[PATCH] Fix runtime linker auditing on aarch64

Wed Sep 23 18:00:40 GMT 2020

On Wed, Sep 23, 2020 at 13:34, Szabolcs Nagy <szabolcs.nagy@arm.com> 
wrote:
>> 
>>  An additional problem not addressed by this patch is what to do 
>> about the
>>  changes to the aarch64 ABI needed to support SVE. A discussion 
>> about what to
>>  do about that was begun on libc-alpha here:
>>  
>> <https://sourceware.org/pipermail/libc-alpha/2020-September/117797.html>
> 
> SVE calls are special (marked as STO_AARCH64_VARIANT_PCS
> in the dynamic symbol table) and currently load time
> bound (like BIND_NOW) so i think they don't go through
> the PLT0 sequence that calls the profile entry in ld.so
> and thus audit hooks are not called for them.
> 
> this is probably not what LD_AUDIT users would want
> (do they care about hooking into sve calls?), but

Most certainly!!
The two big users of LD_AUDIT that I often times work with are:
spindle https://computing.llnl.gov/projects/spindle and hpctoolkit 
http://hpctoolkit.org/ I was talking to a colleague over at cray/HPE 
where they are selling the Apollo 80 which use the A64FX processor 
which has SVE and he immediately mentioned spindle and said that he 
would talk to the cray team that handles spindle. So this problem with 
SVE may not have been reported by users yet but it is just barely over 
the horizon.

> VARIANT_PCS essentially allows any call convention,

That seems like a really odd choice to me. You guys over at ARM did 
publish a AAPCS for processors with SVE defining which registers need 
to be saved vs which could be clobbered.
https://developer.arm.com/documentation/100986/0000/?search=5eec7447e24a5e02d07b2774

I've been trying to figure out how to handle this. I kind of needed to 
know what the structure of the La_aarch64_{regs,retval} before I really 
dug deeply into this.  If we could just define the how you want to 
present the structures, I will update my auditing patch to use that 
structure and then we can figure out how to fill later.

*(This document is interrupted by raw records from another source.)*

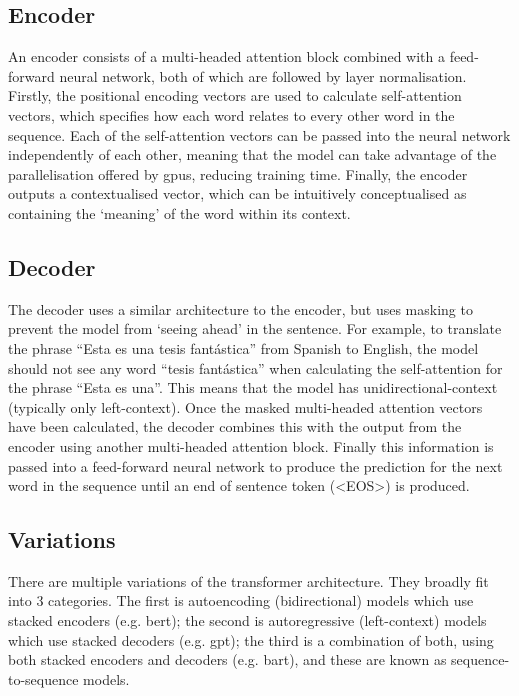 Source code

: \subsection{Encoder}
An encoder consists of a multi-headed attention block combined with a feed-forward neural network, both of which are followed by layer normalisation. Firstly, the positional encoding vectors are used to calculate self-attention vectors, which specifies how each word relates to every other word in the sequence. Each of the self-attention vectors can be passed into the neural network independently of each other, meaning that the model can take advantage of the parallelisation offered by \acrshort{gpu}s, reducing training time. Finally, the encoder outputs a contextualised vector, which can be intuitively conceptualised as containing the `meaning' of the word within its context.

\subsection{Decoder}
The decoder uses a similar architecture to the encoder, but uses masking to prevent the model from `seeing ahead' in the sentence. For example, to translate the phrase ``Esta es una tesis fantástica'' from Spanish to English, the model should not see any word ``tesis fantástica'' when calculating the self-attention for the phrase ``Esta es una''. This means that the model has unidirectional-context (typically only left-context). Once the masked multi-headed attention vectors have been calculated, the decoder combines this with the output from the encoder using another multi-headed attention block. Finally this information is passed into a feed-forward neural network to produce the prediction for the next word in the sequence until an end of sentence token (<EOS>) is produced.

\subsection{Variations}
There are multiple variations of the transformer architecture.
They broadly fit into 3 categories. The first is autoencoding (bidirectional) models which use stacked encoders (e.g. \acrshort{bert}); the second is autoregressive (left-context) models which use stacked decoders (e.g. \acrshort{gpt}); the third is a combination of both, using both stacked encoders and decoders (e.g. \acrshort{bart}), and these are known as sequence-to-sequence models. %

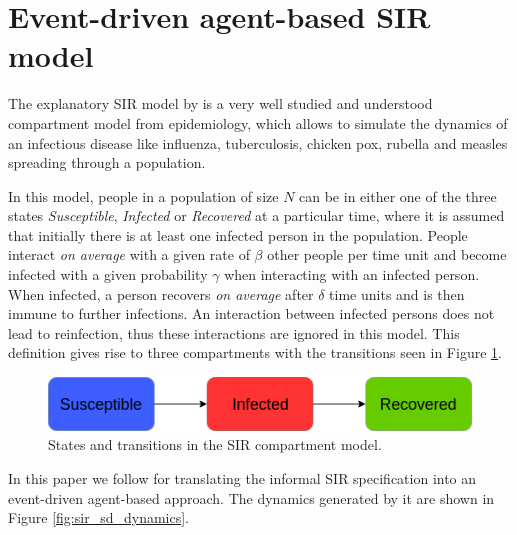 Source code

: \section{Event-driven agent-based SIR model}
\label{sec:sirmodel}
The explanatory SIR model by \cite{kermack_contribution_1927} is a very well studied and understood compartment model from epidemiology, which allows to simulate the dynamics of an infectious disease like influenza, tuberculosis, chicken pox, rubella and measles spreading through a population. %

In this model, people in a population of size $N$ can be in either one of the three states \textit{Susceptible}, \textit{Infected} or \textit{Recovered} at a particular time, where it is assumed that initially there is at least one infected person in the population. People interact \textit{on average} with a given rate of $\beta$ other people per time unit and become infected with a given probability $\gamma$ when interacting with an infected person. When infected, a person recovers \textit{on average} after $\delta$ time units and is then immune to further infections. An interaction between infected persons does not lead to reinfection, thus these interactions are ignored in this model. This definition gives rise to three compartments with the transitions seen in Figure \ref{fig:sir_transitions}.

\begin{figure}
	\centering
	\includegraphics[width=.7\textwidth, angle=0]{./fig/SIR_transitions.png}
	\caption{States and transitions in the SIR compartment model.}
	\label{fig:sir_transitions}
\end{figure}

In this paper we follow \cite{macal_agent-based_2010} for translating the informal SIR specification into an event-driven agent-based approach. The dynamics generated by it are shown in Figure \ref{fig:sir_sd_dynamics}. 

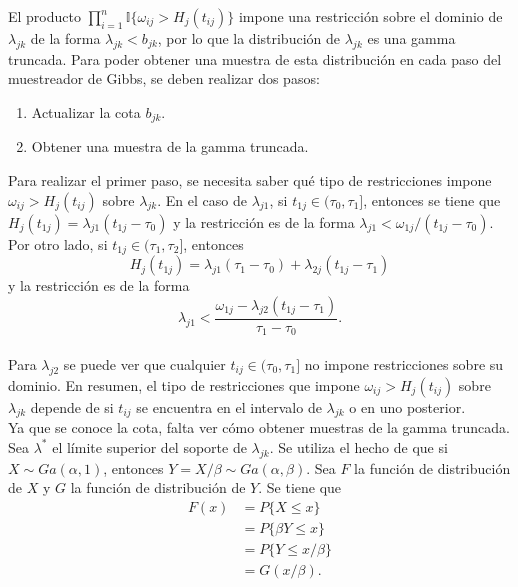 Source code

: \documentclass[11pt,a4paper]{article}
\begin{document}
El producto $\prod_{i=1}^n \mathbb{I}\lbrace \omega_{ij} > H_j(t_{ij}) \rbrace$ impone una restricción sobre el dominio de $\lambda_{jk}$ de la forma $\lambda_{jk} < b_{jk}$, por lo que la distribución de $\lambda_{jk}$ es una gamma truncada. Para poder obtener una muestra de esta distribución en cada paso del muestreador de Gibbs, se deben realizar dos pasos:
\begin{enumerate}
\item Actualizar la cota $b_{jk}.$
\item Obtener una muestra de la gamma truncada.\\
\end{enumerate}

Para realizar el primer paso, se necesita saber qué tipo de restricciones impone $\omega_{ij} > H_j(t_{ij})$ sobre $\lambda_{jk}$. En el caso de $\lambda_{j1}$, si $t_{1j} \in (\tau_0, \tau_1]$, entonces se tiene que $H_j(t_{1j}) = \lambda_{j1}(t_{1j} - \tau_0)$ y la restricción es de la forma $\lambda_{j1} < \omega_{1j} / (t_{1j} - \tau_0)$. Por otro lado, si $t_{1j} \in (\tau_1, \tau_2]$, entonces $$H_j(t_{1j}) = \lambda_{j1}(\tau_1 - \tau_0) + \lambda_{2j}(t_{1j} - \tau_1)$$ y la restricción es de la forma $$\lambda_{j1} < \frac{\omega_{1j}-\lambda_{j2}(t_{1j} - \tau_1)}{\tau_1 - \tau_0}.$$\\

Para $\lambda_{j2}$ se puede ver que cualquier $t_{ij} \in (\tau_0, \tau_1]$ no impone restricciones sobre su dominio. En resumen, el tipo de restricciones que impone $\omega_{ij} > H_j(t_{ij})$ sobre $\lambda_{jk}$ depende de si $t_{ij}$ se encuentra en el intervalo de $\lambda_{jk}$ o en uno posterior.\\

Ya que se conoce la cota, falta ver cómo obtener muestras de la gamma truncada. Sea $\lambda^*$ el límite superior del soporte de $\lambda_{jk}$. Se utiliza el hecho de que si $X \sim Ga(\alpha, 1)$, entonces $Y = X/\beta \sim Ga(\alpha, \beta)$. Sea $F$ la función de distribución de $X$ y $G$ la función de distribución de $Y$. Se tiene que
\begin{align*}
F(x) &= P\lbrace X \leq x\rbrace\\
&= P\lbrace \beta Y \leq x \rbrace\\
&= P\lbrace Y \leq x/\beta \rbrace\\
&= G(x/\beta).\\
\end{align*}
\end{document}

The pieces that I have but hadn't quite put together are:

- There is HWCAP_SVE in sysdeps/unix/sysv/linux/aarch64/bits/hwcap.h As 
I understand it so far, this is an ELF attribute that the dynamic 
linker could use when picking which version of a library to load. If 
this were propagated into the dynamic linker, we could tell at at least 
a library level if any functions in this library used SVE. If it didn't 
then we wouldn't have to save SVE registers.
    - I haven't checked if libraries do in fact set this HWCAP flag. If 
they don't then that is probably a binutils issue.
    - I haven't yet figured out how to find and make use of this 
library flag where I need it in the _dl_runtime_resolve and 
_dl_runtime_profile. If they are not relatively easy to find, I 
considered pushing the processor's hwcap and the library's hwcap onto 
the stack from the C code which calls those functions.
    - If the library's hwcap flags are not available in an audit 
library, we need to define a way that they are made available because 
they are needed to make the correct library selection purposes.  
Consider for example the case where an audit lib is trying to interpose 
its selection of a library over the normal selection made by the 
runtime linker. It needs to be able to evaluate if the hardware has all 
capabilities that the library requires.
    - Similarly, if a library does not make use of any of the NEON 
registers, then we may be able to get away with just saving the X regs 
and skipping the V regs. They are less of a problem than the 
potentially 2048 bit Z regs but it adds up.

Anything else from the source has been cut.